Is set of periodic functions from $\mathbb{R}$ to $\mathbb{R}$ subspace of $\mathbb{R}^{\mathbb{R}}$?
My answer is No. I give the following counterexample:
We consider periodic functions $f(x),g(x)$ so that $f(x)=x$ for $x \in [0,\sqrt{2})$ and $f(x)=f(x+\sqrt{2})$, function $g(x)=x$ for $x \in [0,\sqrt{3})$ and $g(x)=g(x+\sqrt{3})$ then $f+g$ is not periodic.
Indeed, assume that the function $f(x)+g(x)$ is periodic with length $T$. Note that if $T/\sqrt{2}$ is not an integer then $f(x)<f(x+T)$, similar to $T/\sqrt{3}$. Thus, since $T/ \sqrt{2}$ or $T/ \sqrt{3}$ can't be both integers so $f(x)+g(x)<f(x+T)+g(x+T)$, a contradiction. Thus, $f+g$ is non-periodic function. This yields that set of periodic function from $\mathbb{R}$ to $\mathbb{R}$ is not a subspace of $\mathbb{R}^{\mathbb{R}}$.
My questions are
- Is this counterexample correct?
- Are there any other examples?
Your argument that $f+g$ is not periodic is not quite correct. For instance, if $T=1$ then $T/\sqrt{2}$ is not an integer, but $f(1)=1>f(1+T)=2-\sqrt{2}$. However, you can fix your argument by specifically looking at $x=0$: then $f(x)+g(x)=0+0=0$, but at least one of $f(x+T)$ and $g(x+T)$ must be positive since $T$ cannot be an integer multiple of both $\sqrt{2}$ and $\sqrt{3}$. So for $x=0$, you must have $f(x)+g(x)<f(x+T)+g(x+T)$.

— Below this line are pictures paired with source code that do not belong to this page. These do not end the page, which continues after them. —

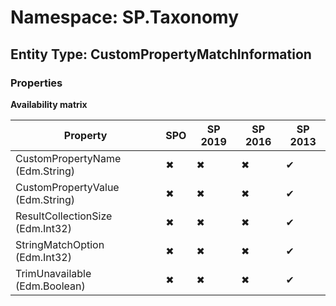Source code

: # Namespace: SP.Taxonomy

## Entity Type: CustomPropertyMatchInformation

### Properties

**Availability matrix**

Property | SPO | SP 2019 | SP 2016 | SP 2013
----------|-----|---------|---------|--------
CustomPropertyName (Edm.String) | ✖ | ✖ | ✖ | ✔
CustomPropertyValue (Edm.String) | ✖ | ✖ | ✖ | ✔
ResultCollectionSize (Edm.Int32) | ✖ | ✖ | ✖ | ✔
StringMatchOption (Edm.Int32) | ✖ | ✖ | ✖ | ✔
TrimUnavailable (Edm.Boolean) | ✖ | ✖ | ✖ | ✔

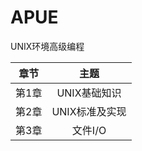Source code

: # APUE

UNIX环境高级编程

|   章节    |   主题    |
|:--------:|:---------:|
|   第1章   |   UNIX基础知识  |
|   第2章   |   UNIX标准及实现 |
|   第3章   |   文件I/O |
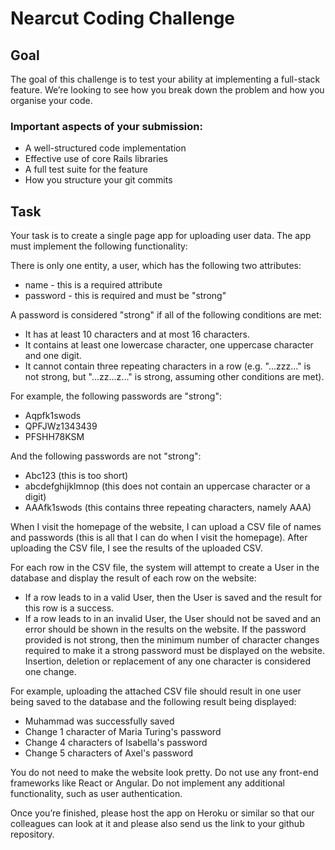 # Nearcut Coding Challenge
## Goal

The goal of this challenge is to test your ability at implementing a full-stack feature. We’re looking to see how you break down the problem and how you organise your code.

### Important aspects of your submission:

* A well-structured code implementation
* Effective use of core Rails libraries
* A full test suite for the feature
* How you structure your git commits

## Task

Your task is to create a single page app for uploading user data. The app must implement the following functionality:

There is only one entity, a user, which has the following two attributes:
* name - this is a required attribute
* password - this is required and must be "strong"


A password is considered "strong" if all of the following conditions are met:
* It has at least 10 characters and at most 16 characters.
* It contains at least one lowercase character, one uppercase character and one digit.
* It cannot contain three repeating characters in a row (e.g. "...zzz..." is not strong, but "...zz...z..." is strong, assuming other conditions are met).

For example, the following passwords are "strong":
* Aqpfk1swods
* QPFJWz1343439
* PFSHH78KSM

And the following passwords are not "strong":
* Abc123 (this is too short)
* abcdefghijklmnop (this does not contain an uppercase character or a digit)
* AAAfk1swods (this contains three repeating characters, namely AAA)

When I visit the homepage of the website, I can upload a CSV file of names and passwords (this is all that I can do when I visit the homepage).
After uploading the CSV file, I see the results of the uploaded CSV.

For each row in the CSV file, the system will attempt to create a User in the database and display the result of each row on the website:
* If a row leads to in a valid User, then the User is saved and the result for this row is a success.
* If a row leads to in an invalid User, the User should not be saved and an error should be shown in the results on the website. If the password provided is not strong, then the minimum number of character changes required to make it a strong password must be displayed on the website. Insertion, deletion or replacement of any one character is considered one change.

For example, uploading the attached CSV file should result in one user being saved to the database and the following result being displayed:

* Muhammad was successfully saved
* Change 1 character of Maria Turing's password
* Change 4 characters of Isabella's password
* Change 5 characters of Axel's password

You do not need to make the website look pretty. Do not use any front-end frameworks like React or Angular. Do not implement any additional functionality, such as user authentication.

Once you’re finished, please host the app on Heroku or similar so that our colleagues can look at it and please also send us the link to your github repository.

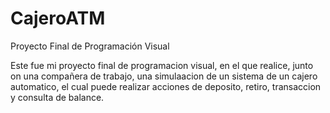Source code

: # CajeroATM
Proyecto Final de Programación Visual

Este fue mi proyecto final de programacion visual, en el que realice, junto on una compañera de trabajo, una simulaacion de un sistema de un cajero automatico, el cual puede
realizar acciones de deposito, retiro, transaccion y consulta de balance.
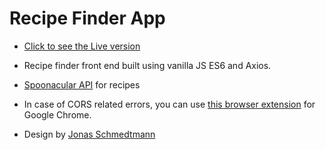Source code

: # Recipe Finder App

- [Click to see the Live version](http://forkify.liviupreda.me)

- Recipe finder front end built using vanilla JS ES6 and Axios.

- [Spoonacular API](https://spoonacular.com/food-api/docs) for recipes

- In case of CORS related errors, you can use [this browser extension](https://chrome.google.com/webstore/detail/allow-cors-access-control/lhobafahddgcelffkeicbaginigeejlf?hl=en) for Google Chrome.

- Design by [Jonas Schmedtmann](https://codingheroes.io/)
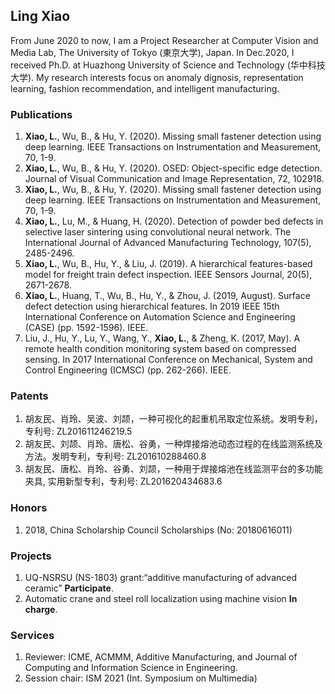 ## Ling Xiao

From June 2020 to now, I am a Project Researcher at Computer Vision and Media Lab, The University of Tokyo (東京大学), Japan. In Dec.2020, I received Ph.D. at Huazhong University of Science and Technology (华中科技大学). My research interests focus on anomaly dignosis, representation learning, fashion recommendation, and intelligent manufacturing.


### Publications
1. **Xiao, L.**, Wu, B., & Hu, Y. (2020). Missing small fastener detection using deep learning. IEEE Transactions on Instrumentation and Measurement, 70, 1-9.
2. **Xiao, L.**, Wu, B., & Hu, Y. (2020). OSED: Object-specific edge detection. Journal of Visual Communication and Image Representation, 72, 102918.
3. **Xiao, L.**, Wu, B., & Hu, Y. (2020). Missing small fastener detection using deep learning. IEEE Transactions on Instrumentation and Measurement, 70, 1-9.
4. **Xiao, L.**, Lu, M., & Huang, H. (2020). Detection of powder bed defects in selective laser sintering using convolutional neural network. The International Journal of Advanced Manufacturing Technology, 107(5), 2485-2496.
5. **Xiao, L.**, Wu, B., Hu, Y., & Liu, J. (2019). A hierarchical features-based model for freight train defect inspection. IEEE Sensors Journal, 20(5), 2671-2678.
6. **Xiao, L.**, Huang, T., Wu, B., Hu, Y., & Zhou, J. (2019, August). Surface defect detection using hierarchical features. In 2019 IEEE 15th International Conference on Automation Science and Engineering (CASE) (pp. 1592-1596). IEEE.
7. Liu, J., Hu, Y., Lu, Y., Wang, Y., **Xiao, L.**, & Zheng, K. (2017, May). A remote health condition monitoring system based on compressed sensing. In 2017 International Conference on Mechanical, System and Control Engineering (ICMSC) (pp. 262-266). IEEE.

### Patents
1.	胡友民、肖玲、吴波、刘颉，一种可视化的起重机吊取定位系统。发明专利，专利号: ZL201611246219.5
2.	胡友民、刘颉、肖玲、唐松、谷勇，一种焊接熔池动态过程的在线监测系统及方法。发明专利，专利号: ZL201610288460.8
3.	胡友民、唐松、肖玲、谷勇、刘颉，一种用于焊接熔池在线监测平台的多功能夹具, 实用新型专利，专利号: ZL201620434683.6

### Honors

1. 2018, China Scholarship Council Scholarships (No: 20180616011)

### Projects
1. UQ-NSRSU (NS-1803) grant:“additive manufacturing of advanced ceramic”  **Participate**.
2. Automatic crane and steel roll localization using machine vision **In charge**.


### Services
1. Reviewer: ICME, ACMMM, Additive Manufacturing, and Journal of Computing and Information Science in Engineering.
2. Session chair: ISM 2021 (Int. Symposium on Multimedia)
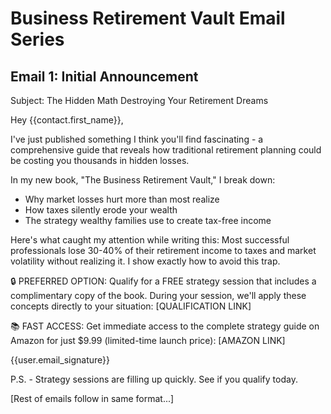 # Business Retirement Vault Email Series

## Email 1: Initial Announcement
Subject: The Hidden Math Destroying Your Retirement Dreams

Hey {{contact.first_name}},

I've just published something I think you'll find fascinating - a comprehensive guide that reveals how traditional retirement planning could be costing you thousands in hidden losses.

In my new book, "The Business Retirement Vault," I break down:
- Why market losses hurt more than most realize
- How taxes silently erode your wealth
- The strategy wealthy families use to create tax-free income

Here's what caught my attention while writing this: Most successful professionals lose 30-40% of their retirement income to taxes and market volatility without realizing it. I show exactly how to avoid this trap.

🔒 PREFERRED OPTION: Qualify for a FREE strategy session that includes a complimentary copy of the book. During your session, we'll apply these concepts directly to your situation: [QUALIFICATION LINK]

📚 FAST ACCESS: Get immediate access to the complete strategy guide on Amazon for just $9.99 (limited-time launch price): [AMAZON LINK]

{{user.email_signature}}

P.S. - Strategy sessions are filling up quickly. See if you qualify today.

[Rest of emails follow in same format...]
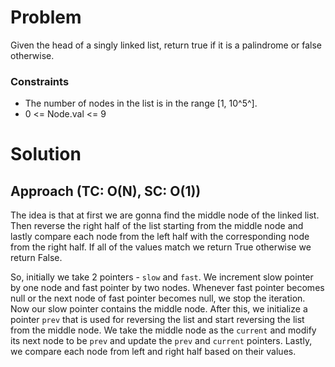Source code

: # Problem
Given the head of a singly linked list, return true if it is a palindrome or false otherwise.

### Constraints
- The number of nodes in the list is in the range [1, 10^5^].
- 0 <= Node.val <= 9

# Solution
## Approach (TC: O(N), SC: O(1))
The idea is that at first we are gonna find the middle node of the linked list. Then reverse the right half of the list starting from the middle node and lastly compare each node from the left half with the corresponding node from the right half. If all of the values match we return True otherwise we return False.

So, initially we take 2 pointers - `slow` and `fast`. We increment slow pointer by one node and fast pointer by two nodes. Whenever fast pointer becomes null or the next node of fast pointer becomes null, we stop the iteration. Now our slow pointer contains the middle node. After this, we initialize a pointer `prev` that is used for reversing the list and start reversing the list from the middle node. We take the middle node as the `current` and modify its next node to be `prev` and update the `prev` and `current` pointers. Lastly, we compare each node from left and right half based on their values.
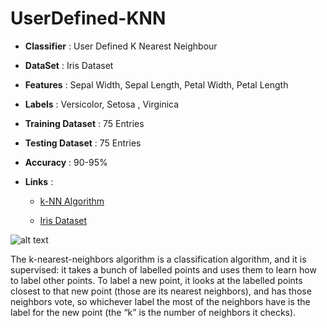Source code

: # UserDefined-KNN

* __Classifier__       :  User Defined K Nearest Neighbour 
* __DataSet__          :  Iris Dataset 
* __Features__         :  Sepal Width, Sepal Length, Petal Width, Petal Length 
* __Labels__           :   Versicolor, Setosa , Virginica 
* __Training Dataset__ :      75 Entries 
* __Testing Dataset__  :  75 Entries
* __Accuracy__         :   90-95%

* __Links__            :

  - [k-NN Algorithm](https://en.wikipedia.org/wiki/K-nearest_neighbors_algorithm)

  - [Iris Dataset](https://en.wikipedia.org/wiki/Iris_flower_data_set)   


![alt text](C:\Users\Jeet\Downloads\knn.png)






  The  k-nearest-neighbors  algorithm  is  a  classification  algorithm,  and  it  is  supervised:  it takes a bunch of labelled points and uses them to learn how to label other points. To label a new point, it looks at the labelled points closest to that new point (those are its nearest neighbors), and has those neighbors vote, so whichever label the most of the neighbors  have  is  the  label  for  the  new  point  (the  “k”  is  the  number  of  neighbors  it checks). 


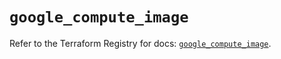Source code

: # `google_compute_image`

Refer to the Terraform Registry for docs: [`google_compute_image`](https://registry.terraform.io/providers/hashicorp/google-beta/6.11.1/docs/resources/google_compute_image).
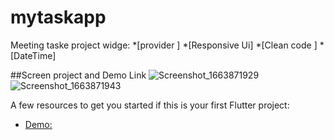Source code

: # mytaskapp

Meeting taske project widge:
*[provider ]
*[Responsive Ui]
*[Clean code ]
*[DateTime]

##Screen project and Demo Link
![Screenshot_1663871929](https://user-images.githubusercontent.com/82417342/191838522-b1318d83-f10a-4838-9e53-e889a183ce4d.png)
![Screenshot_1663871943](https://user-images.githubusercontent.com/82417342/191838695-a49a4a00-f8ae-4b72-aa34-502ff20cf0fe.png)


A few resources to get you started if this is your first Flutter project:

- [Demo: ](https://drive.google.com/file/d/1jyHqLQkIABwLG5DjY0OKIXoPs8b3e4L6/view?usp=drivesdk)

 

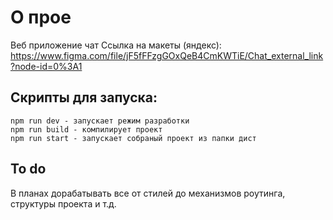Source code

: # О прое
Веб приложение чат
Ссылка на макеты (яндекс): 
https://www.figma.com/file/jF5fFFzgGOxQeB4CmKWTiE/Chat_external_link?node-id=0%3A1

## Скрипты для запуска:

    npm run dev - запускает режим разработки
    npm run build - компилирует проект
    npm run start - запускает собраный проект из папки дист


## To do
В планах дорабатывать все от стилей до механизмов роутинга, структуры проекта и т.д.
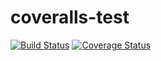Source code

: # coveralls-test
[![Build Status](https://travis-ci.com/sbrow/coveralls-test.svg?token=5EJ5s5Np2UF8qYzNGc2a&branch=master)](https://travis-ci.com/sbrow/coveralls-test)
[![Coverage Status](https://coveralls.io/repos/github/sbrow/coveralls-test/badge.svg?branch=master)](https://coveralls.io/github/sbrow/coveralls-test?branch=master)
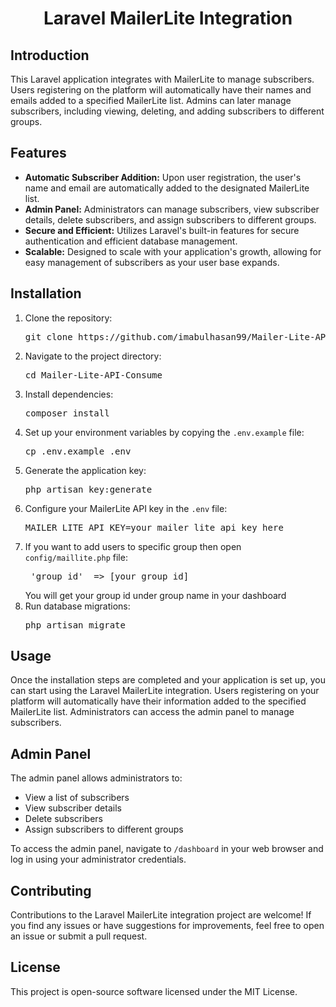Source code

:    <h1 align="center">Laravel MailerLite Integration</h1>
    <h2>Introduction</h2>
    <p>This Laravel application integrates with MailerLite to manage subscribers. Users registering on the platform will automatically have their names and emails added to a specified MailerLite list. Admins can later manage subscribers, including viewing, deleting, and adding subscribers to different groups.</p>
    <h2>Features</h2>
    <ul>
        <li><strong>Automatic Subscriber Addition:</strong> Upon user registration, the user's name and email are automatically added to the designated MailerLite list.</li>
        <li><strong>Admin Panel:</strong> Administrators can manage subscribers, view subscriber details, delete subscribers, and assign subscribers to different groups.</li>
        <li><strong>Secure and Efficient:</strong> Utilizes Laravel's built-in features for secure authentication and efficient database management.</li>
        <li><strong>Scalable:</strong> Designed to scale with your application's growth, allowing for easy management of subscribers as your user base expands.</li>
    </ul>
    <h2>Installation</h2>
    <ol>
        <li>Clone the repository:
            <pre>git clone https://github.com/imabulhasan99/Mailer-Lite-API-Consume.git</pre>
        </li>
        <li>Navigate to the project directory:
            <pre>cd Mailer-Lite-API-Consume</pre>
        </li>
        <li>Install dependencies:
            <pre>composer install</pre>
        </li>
        <li>Set up your environment variables by copying the <code>.env.example</code> file:
            <pre>cp .env.example .env</pre>
        </li>
        <li>Generate the application key:
            <pre>php artisan key:generate</pre>
        </li>
        <li>Configure your MailerLite API key in the <code>.env</code> file:
            <pre>MAILER_LITE_API_KEY=your_mailer_lite_api_key_here</pre>
        </li>
        <li>If you want to add users to specific group then open <code>config/maillite.php</code> file:
            <pre> 'group_id'  => [your group id]</pre>
        </li>
        <span>You will get your group id under group name in your dashboard</span>
        <li>Run database migrations:
            <pre>php artisan migrate</pre>
        </li>
    </ol>
    <h2>Usage</h2>
    <p>Once the installation steps are completed and your application is set up, you can start using the Laravel MailerLite integration. Users registering on your platform will automatically have their information added to the specified MailerLite list. Administrators can access the admin panel to manage subscribers.</p>
    <h2>Admin Panel</h2>
    <p>The admin panel allows administrators to:</p>
    <ul>
        <li>View a list of subscribers</li>
        <li>View subscriber details</li>
        <li>Delete subscribers</li>
        <li>Assign subscribers to different groups</li>
    </ul>
    <p>To access the admin panel, navigate to <code>/dashboard</code> in your web browser and log in using your administrator credentials.</p>
    <h2>Contributing</h2>
    <p>Contributions to the Laravel MailerLite integration project are welcome! If you find any issues or have suggestions for improvements, feel free to open an issue or submit a pull request.</p>
    <h2>License</h2>
    <p>This project is open-source software licensed under the MIT License.</p>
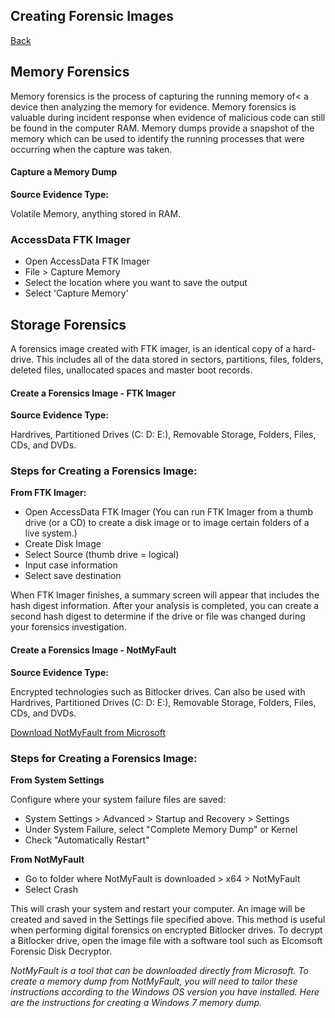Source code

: <h2>Creating Forensic Images</h2>
<a href="forensics">Back</a>

<h2>Memory Forensics</h2>
<p>Memory forensics is the process of capturing the running memory of< a device then analyzing the memory for evidence. Memory forensics is valuable during incident response when evidence of malicious code can still be found in the computer RAM. Memory dumps provide a snapshot of the memory which can be used to identify the running processes that were occurring when the capture was taken.</p>
<div class="intro">
    <h4>Capture a Memory Dump</h4>
<div>
<div class="steps">
    <b>Source Evidence Type:</b>
    <p>Volatile Memory, anything stored in RAM.</p>
    <h3>AccessData FTK Imager</h3>
    <ul>
        <li>Open AccessData FTK Imager</li>
        <li>File > Capture Memory</li>
        <li>Select the location where you want to save the output</li>
        <li>Select 'Capture Memory'</li>
    </ul>
</div>

<h2>Storage Forensics</h2>
<p>A forensics image created with FTK imager, is an identical copy of a hard-drive. This includes all of the data stored in sectors, partitions, files, folders, deleted files, unallocated spaces and master boot records.</p>

<div class="intro">
    <h4>Create a Forensics Image - FTK Imager</h4>
</div>

<div class="steps">
    <b>Source Evidence Type:</b>
    <p>Hardrives, Partitioned Drives (C: D: E:), Removable Storage, Folders, Files, CDs, and DVDs.</p>
    <h3>Steps for Creating a Forensics Image:</h3>
    <b>From FTK Imager:</b>
    <ul>
        <li>Open AccessData FTK Imager (You can run FTK Imager from a thumb drive (or a CD) to create a disk image or to image certain folders of a live system.)</li>
        <li>Create Disk Image</li>
        <li>Select Source (thumb drive = logical)</li>
        <li>Input case information</li>
        <li>Select save destination</li>
    </ul>
    <p>When FTK Imager finishes, a summary screen will appear that includes the hash digest information. After your analysis is completed, you can create a second hash digest to determine if the drive or file was changed during your forensics investigation.</p>
</div>

<div class="intro">
    <h4>Create a Forensics Image - NotMyFault</h4>
</div>

<div class="steps">
    <b>Source Evidence Type:</b>
    <p>Encrypted technologies such as Bitlocker drives. Can also be used with Hardrives, Partitioned Drives (C: D: E:), Removable Storage, Folders, Files, CDs, and DVDs.</p>
    <p><a href="https://docs.microsoft.com/en-us/sysinternals/downloads/notmyfault" target="_blank">Download NotMyFault from Microsoft</a></p>
    <h3>Steps for Creating a Forensics Image:</h3>
    <b>From System Settings</b>
    <p>Configure where your system failure files are saved:</p>
    <ul>
        <li>System Settings > Advanced > Startup and Recovery > Settings</li>
        <li>Under System Failure, select "Complete Memory Dump" or Kernel</li>
        <li>Check "Automatically Restart"</li>
    </ul>
    <b>From NotMyFault</b>
    <ul>
        <li>Go to folder where NotMyFault is downloaded > x64 > NotMyFault</li>
        <li>Select Crash</li>
    </ul>
    <p>This will crash your system and restart your computer. An image will be created and saved in the Settings file specified above. This method is useful when performing digital forensics on encrypted Bitlocker drives. To decrypt a Bitlocker drive, open the image file with a software tool such as Elcomsoft Forensic Disk Decryptor.</p>
    <p><em>NotMyFault is a tool that can be downloaded directly from Microsoft. To create a memory dump from NotMyFault, you will need to tailor these instructions according to the Windows OS version you have installed. Here are the instructions for creating a Windows 7 memory dump.</em></p>
</div>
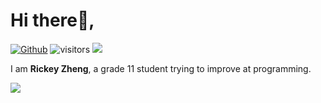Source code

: # Hi there👋,
[![Github](https://img.shields.io/github/followers/RickeyZh?label=Follow&style=social)](https://github.com/RickeyZh) ![visitors](https://visitor-badge.laobi.icu/badge?page_id=RickeyZh.RickeyZh) <a href="https://dmoj.ca/user/rickeyz"><img src="http://onlogn.ca/badges/dmoj/rickeyz"></a>

I am **Rickey Zheng**,
a grade 11 student trying to improve at programming.

[![](https://github-readme-stats.vercel.app/api?username=RickeyZh&count_private=true)](https://github-readme-stats.vercel.app/api?username=RickeyZh&count_private=true)
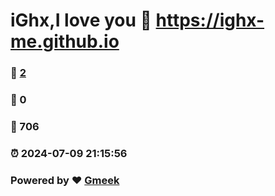 # iGhx,I love you :link: https://ighx-me.github.io 
### :page_facing_up: [2](https://ighx-me.github.io/tag.html) 
### :speech_balloon: 0 
### :hibiscus: 706 
### :alarm_clock: 2024-07-09 21:15:56 
### Powered by :heart: [Gmeek](https://github.com/Meekdai/Gmeek)
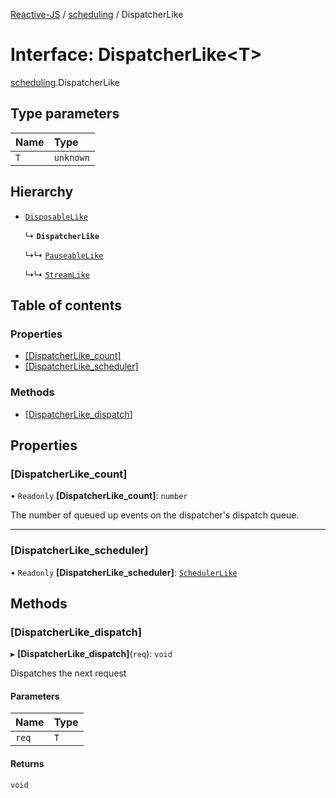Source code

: [Reactive-JS](../README.md) / [scheduling](../modules/scheduling.md) / DispatcherLike

# Interface: DispatcherLike<T\>

[scheduling](../modules/scheduling.md).DispatcherLike

## Type parameters

| Name | Type |
| :------ | :------ |
| `T` | `unknown` |

## Hierarchy

- [`DisposableLike`](util.DisposableLike.md)

  ↳ **`DispatcherLike`**

  ↳↳ [`PauseableLike`](scheduling.PauseableLike.md)

  ↳↳ [`StreamLike`](streaming.StreamLike.md)

## Table of contents

### Properties

- [[DispatcherLike\_count]](scheduling.DispatcherLike.md#[dispatcherlike_count])
- [[DispatcherLike\_scheduler]](scheduling.DispatcherLike.md#[dispatcherlike_scheduler])

### Methods

- [[DispatcherLike\_dispatch]](scheduling.DispatcherLike.md#[dispatcherlike_dispatch])

## Properties

### [DispatcherLike\_count]

• `Readonly` **[DispatcherLike\_count]**: `number`

The number of queued up events on the dispatcher's dispatch queue.

___

### [DispatcherLike\_scheduler]

• `Readonly` **[DispatcherLike\_scheduler]**: [`SchedulerLike`](scheduling.SchedulerLike.md)

## Methods

### [DispatcherLike\_dispatch]

▸ **[DispatcherLike_dispatch]**(`req`): `void`

Dispatches the next request

#### Parameters

| Name | Type |
| :------ | :------ |
| `req` | `T` |

#### Returns

`void`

More generally, a similar argument shows that if $f$ and $g$ are periodic with periods $a$ and $b$ respectively where $a/b$ is irrational, and $f$ and $g$ both achieve their minimum values only at integer multiples of $a$ and $b$ respectively, then $f+g$ is not periodic.